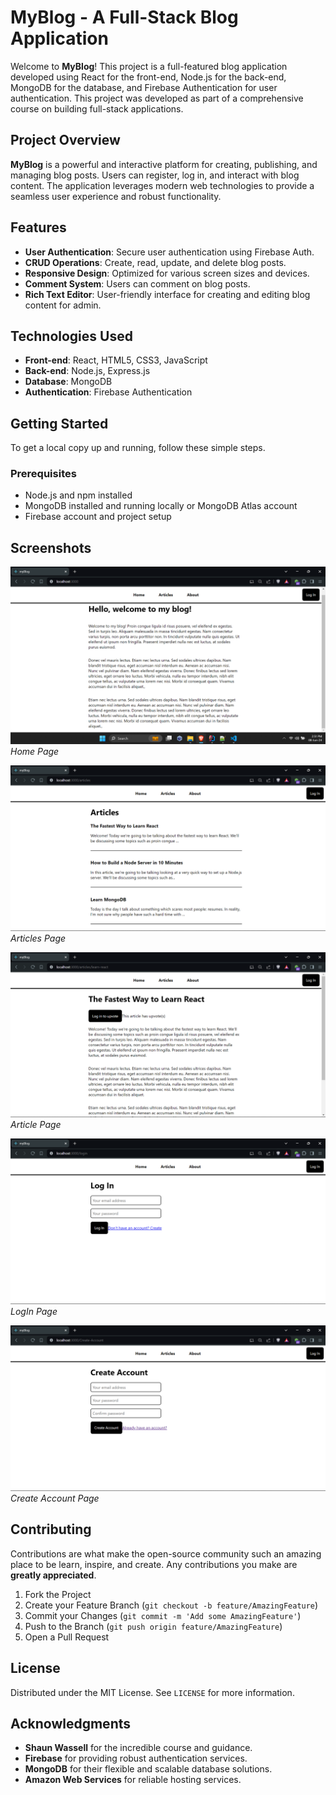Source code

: # MyBlog - A Full-Stack Blog Application

Welcome to **MyBlog**! This project is a full-featured blog application developed using React for the front-end, Node.js for the back-end, MongoDB for the database, and Firebase Authentication for user authentication. This project was developed as part of a comprehensive course on building full-stack applications.

## Project Overview

**MyBlog** is a powerful and interactive platform for creating, publishing, and managing blog posts. Users can register, log in, and interact with blog content. The application leverages modern web technologies to provide a seamless user experience and robust functionality.

## Features

- **User Authentication**: Secure user authentication using Firebase Auth.
- **CRUD Operations**: Create, read, update, and delete blog posts.
- **Responsive Design**: Optimized for various screen sizes and devices.
- **Comment System**: Users can comment on blog posts.
- **Rich Text Editor**: User-friendly interface for creating and editing blog content for admin.

## Technologies Used

- **Front-end**: React, HTML5, CSS3, JavaScript
- **Back-end**: Node.js, Express.js
- **Database**: MongoDB
- **Authentication**: Firebase Authentication

## Getting Started

To get a local copy up and running, follow these simple steps.

### Prerequisites

- Node.js and npm installed
- MongoDB installed and running locally or MongoDB Atlas account
- Firebase account and project setup

## Screenshots

![Home Page](/implementations/HomePage.png)
_Home Page_

![Articles Page](/implementations/ArticlePage.png)
_Articles Page_

![Article Page](/implementations/Article.png)
_Article Page_

![LogIn Page](/implementations/LogInPage.png)
_LogIn Page_

![Create Account Page](/implementations/CreateAccount.png)
_Create Account Page_

## Contributing

Contributions are what make the open-source community such an amazing place to be learn, inspire, and create. Any contributions you make are **greatly appreciated**.

1. Fork the Project
2. Create your Feature Branch (`git checkout -b feature/AmazingFeature`)
3. Commit your Changes (`git commit -m 'Add some AmazingFeature'`)
4. Push to the Branch (`git push origin feature/AmazingFeature`)
5. Open a Pull Request

## License

Distributed under the MIT License. See `LICENSE` for more information.

## Acknowledgments

- **Shaun Wassell** for the incredible course and guidance.
- **Firebase** for providing robust authentication services.
- **MongoDB** for their flexible and scalable database solutions.
- **Amazon Web Services** for reliable hosting services.
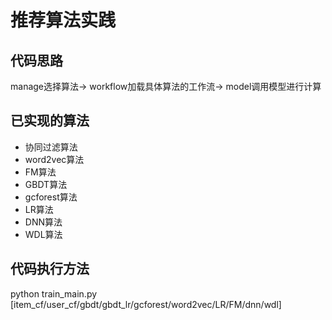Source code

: # 推荐算法实践

## 代码思路

manage选择算法-> workflow加载具体算法的工作流-> model调用模型进行计算

 

## 已实现的算法

- 协同过滤算法
- word2vec算法
- FM算法
- GBDT算法
- gcforest算法
- LR算法
- DNN算法
- WDL算法



## 代码执行方法

python train_main.py [item_cf/user_cf/gbdt/gbdt_lr/gcforest/word2vec/LR/FM/dnn/wdl]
....
### Problem description
Report each line of the material in which the string "License" occurs.

### Solution
## License
Distributed under the MIT License. See `LICENSE` for more information.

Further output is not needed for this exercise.